Since moving west, eight or so years ago, I’ve spent a good bit of time driving around the country–both for work and a general love of the road-trip.  With those experiences comes the radio, and plenty of time to think about it.  Here at the end of the first decade of the 21st century, I’m not entirely sure I can easily define what mainstream “pop” music is anymore.  Or at least what it means to me.  If  defined as “popular,” meaning what is played on terrestrial FM radio, than it apparently consists mainly of slick, overproduced, “country” and “hip hop.”  Note the use of parentheses, as I imagine one would be hard pressed to find the genre’s progenitors readily identifying with either.  And of course American Idol has to fit in to the equation–not to mention the latest version of Menudo, the Jonas Brothers.  I’m not hearing too much rock ‘n roll.  But this wasn’t always the case.

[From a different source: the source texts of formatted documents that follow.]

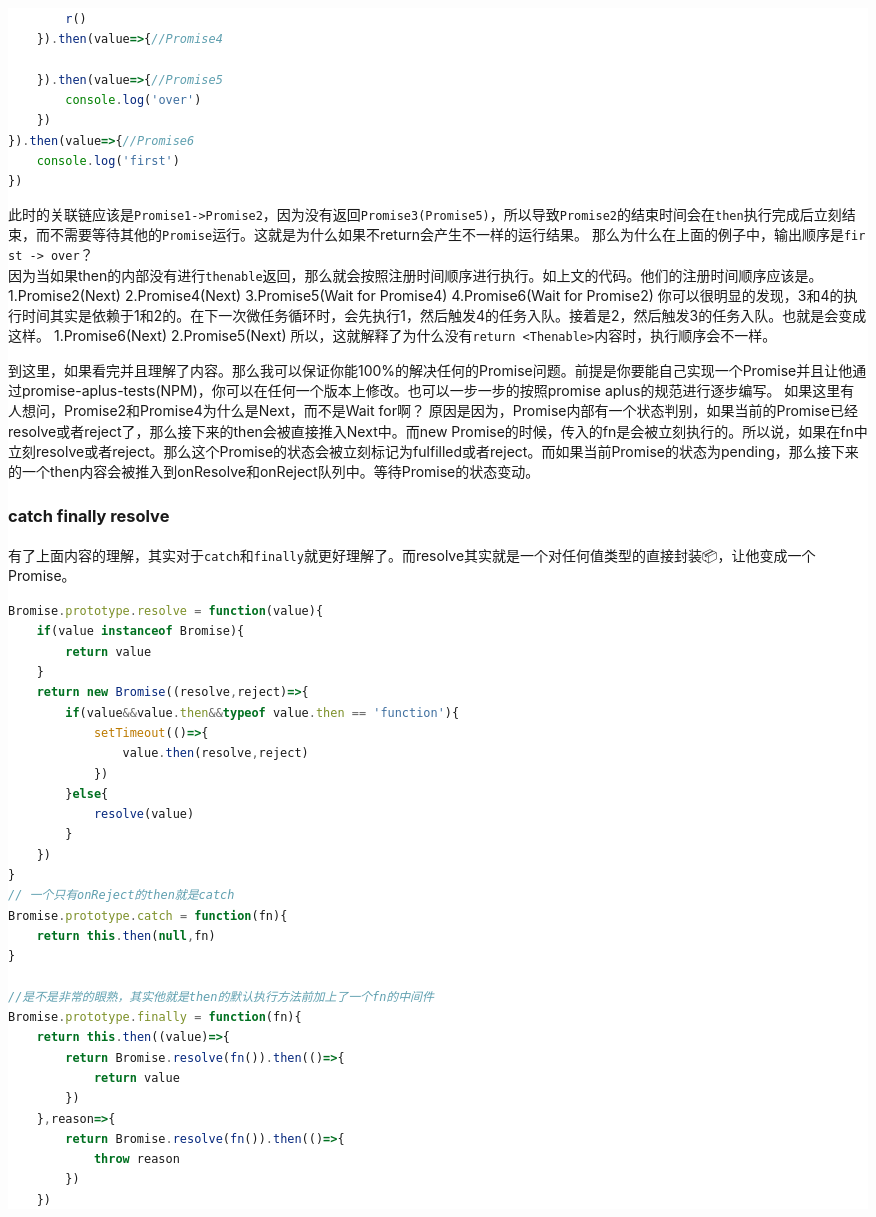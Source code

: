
 ```js
        r()
    }).then(value=>{//Promise4
        
    }).then(value=>{//Promise5
        console.log('over')
    })
}).then(value=>{//Promise6
    console.log('first')
})
```
此时的关联链应该是`Promise1->Promise2`，因为没有返回`Promise3(Promise5)`，所以导致`Promise2`的结束时间会在`then`执行完成后立刻结束，而不需要等待其他的`Promise`运行。这就是为什么如果不return会产生不一样的运行结果。
那么为什么在上面的例子中，输出顺序是`first -> over`？  
因为当如果then的内部没有进行`thenable`返回，那么就会按照注册时间顺序进行执行。如上文的代码。他们的注册时间顺序应该是。
1.Promise2(Next)
2.Promise4(Next)
3.Promise5(Wait for Promise4)
4.Promise6(Wait for Promise2)
你可以很明显的发现，3和4的执行时间其实是依赖于1和2的。在下一次微任务循环时，会先执行1，然后触发4的任务入队。接着是2，然后触发3的任务入队。也就是会变成这样。
1.Promise6(Next)
2.Promise5(Next)
所以，这就解释了为什么没有`return <Thenable>`内容时，执行顺序会不一样。

到这里，如果看完并且理解了内容。那么我可以保证你能100%的解决任何的Promise问题。前提是你要能自己实现一个Promise并且让他通过promise-aplus-tests(NPM)，你可以在任何一个版本上修改。也可以一步一步的按照promise aplus的规范进行逐步编写。
如果这里有人想问，Promise2和Promise4为什么是Next，而不是Wait for啊？
原因是因为，Promise内部有一个状态判别，如果当前的Promise已经resolve或者reject了，那么接下来的then会被直接推入Next中。而new Promise的时候，传入的fn是会被立刻执行的。所以说，如果在fn中立刻resolve或者reject。那么这个Promise的状态会被立刻标记为fulfilled或者reject。而如果当前Promise的状态为pending，那么接下来的一个then内容会被推入到onResolve和onReject队列中。等待Promise的状态变动。

### catch finally resolve
有了上面内容的理解，其实对于`catch`和`finally`就更好理解了。而resolve其实就是一个对任何值类型的直接封装📦，让他变成一个Promise。
```js
Bromise.prototype.resolve = function(value){
    if(value instanceof Bromise){
        return value
    }
    return new Bromise((resolve,reject)=>{
        if(value&&value.then&&typeof value.then == 'function'){
            setTimeout(()=>{
                value.then(resolve,reject)
            })
        }else{
            resolve(value)
        }
    })
}
// 一个只有onReject的then就是catch
Bromise.prototype.catch = function(fn){
    return this.then(null,fn)
}

//是不是非常的眼熟，其实他就是then的默认执行方法前加上了一个fn的中间件
Bromise.prototype.finally = function(fn){
    return this.then((value)=>{
        return Bromise.resolve(fn()).then(()=>{
            return value
        })
    },reason=>{
        return Bromise.resolve(fn()).then(()=>{
            throw reason
        })
    })
```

The other night while at a friend’s birthday party (happy 30th, Ross) Tom Petty came on the stereo (I think it was “I Need To Know“).   Sparked by the track, the conversation soon turned to one of lamenting the days of yore, the days of terrestrial radio when it played the likes Petty, The Pretenders, R.E.M., U2, The Replacements, The Police, Joe Jackson, Crowded House, Bruce Springsteen, etc.  And guess what…you can dial in your local Classic Rock station right now and within the span of an hour hear at least one of the aforementioned artists.  But here is the thing, those were the contemporary “pop” artists of the day; that was what was on the mainstream radio when I was a kid, being driven to school or baseball practice.  This was “pop” music — popular music, rock music.  Hearing a “rock based” artist of that caliber,  on a 2009 programmed “pop” channel,  just isn’t happening — and hasn’t for some time now.

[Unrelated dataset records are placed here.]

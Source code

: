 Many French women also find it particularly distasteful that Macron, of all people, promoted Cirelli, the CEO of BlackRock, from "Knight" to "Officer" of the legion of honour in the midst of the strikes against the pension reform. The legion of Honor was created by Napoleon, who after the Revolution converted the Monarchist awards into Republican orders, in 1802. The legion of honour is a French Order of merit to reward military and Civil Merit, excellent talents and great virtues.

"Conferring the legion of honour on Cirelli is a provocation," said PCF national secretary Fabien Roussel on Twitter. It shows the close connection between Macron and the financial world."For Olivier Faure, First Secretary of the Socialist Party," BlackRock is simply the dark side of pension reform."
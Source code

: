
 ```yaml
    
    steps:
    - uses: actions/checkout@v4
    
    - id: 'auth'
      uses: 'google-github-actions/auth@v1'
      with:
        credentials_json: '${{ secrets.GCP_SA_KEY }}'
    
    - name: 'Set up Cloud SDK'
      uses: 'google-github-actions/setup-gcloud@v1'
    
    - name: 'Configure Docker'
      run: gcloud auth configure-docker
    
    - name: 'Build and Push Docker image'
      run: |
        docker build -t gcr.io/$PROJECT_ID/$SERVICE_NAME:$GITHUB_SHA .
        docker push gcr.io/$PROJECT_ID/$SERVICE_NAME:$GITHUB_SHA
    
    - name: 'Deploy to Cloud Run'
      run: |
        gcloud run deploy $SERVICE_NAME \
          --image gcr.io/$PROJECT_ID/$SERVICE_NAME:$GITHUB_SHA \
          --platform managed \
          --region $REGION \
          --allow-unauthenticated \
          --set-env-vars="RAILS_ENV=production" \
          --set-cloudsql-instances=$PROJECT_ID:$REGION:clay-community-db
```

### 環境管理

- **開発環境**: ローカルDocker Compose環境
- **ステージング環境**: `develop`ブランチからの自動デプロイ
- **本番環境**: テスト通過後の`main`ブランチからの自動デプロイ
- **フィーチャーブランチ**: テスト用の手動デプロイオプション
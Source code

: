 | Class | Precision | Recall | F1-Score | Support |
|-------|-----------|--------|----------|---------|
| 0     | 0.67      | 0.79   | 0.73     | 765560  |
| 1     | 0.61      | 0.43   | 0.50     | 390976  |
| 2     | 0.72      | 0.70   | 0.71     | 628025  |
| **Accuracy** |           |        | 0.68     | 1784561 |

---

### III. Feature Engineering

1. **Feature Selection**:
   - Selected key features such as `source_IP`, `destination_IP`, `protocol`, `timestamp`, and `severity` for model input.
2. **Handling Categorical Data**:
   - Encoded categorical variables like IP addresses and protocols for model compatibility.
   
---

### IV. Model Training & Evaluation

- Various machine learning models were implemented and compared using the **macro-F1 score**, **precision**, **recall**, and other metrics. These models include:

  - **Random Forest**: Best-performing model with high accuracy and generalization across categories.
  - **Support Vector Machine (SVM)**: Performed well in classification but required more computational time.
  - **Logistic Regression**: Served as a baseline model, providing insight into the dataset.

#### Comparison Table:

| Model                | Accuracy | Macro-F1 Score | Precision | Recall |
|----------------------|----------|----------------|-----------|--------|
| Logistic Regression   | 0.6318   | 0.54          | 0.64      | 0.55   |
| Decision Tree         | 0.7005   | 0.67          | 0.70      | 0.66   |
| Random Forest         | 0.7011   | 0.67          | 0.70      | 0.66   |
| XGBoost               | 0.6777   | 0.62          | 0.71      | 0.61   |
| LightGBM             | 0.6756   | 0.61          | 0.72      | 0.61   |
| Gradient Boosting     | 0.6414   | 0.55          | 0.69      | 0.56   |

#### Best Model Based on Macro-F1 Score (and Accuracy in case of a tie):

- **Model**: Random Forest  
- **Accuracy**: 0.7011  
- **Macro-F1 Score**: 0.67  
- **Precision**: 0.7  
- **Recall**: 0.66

Curmudgeonry aside, it leaves me wondering, among other things, what the hell is going to be on these “classic rock” radio stations in the next 10 or 20 years.  What will they pull from?   On those road trips, searching through the static, I think about some of the bands I first heard as a kid through the (free) “pop” radio — R.E.M. and U2 come immediately to mind.  I suppose if I was ten years old in Clear Channel controlled 2009 this wouldn’t be the case.  Sure there is Satellite radio, and iPods, but those are luxuries.  Culturally, personally, it’s something to think about.

Occasionally a Men At Work tune will come across the radiowaves or on shuffle, and sometimes, for a small fleeting moment, I’ll imagine what if their career had followed a trajectory similar to that of the Police. Two bands I first heard on the radio.

Download:
MP3: Colin Hay :: I Just Don’t Think I’ll Ever Get Over You
MP3: Colin Hay :: Overkill (acoustic)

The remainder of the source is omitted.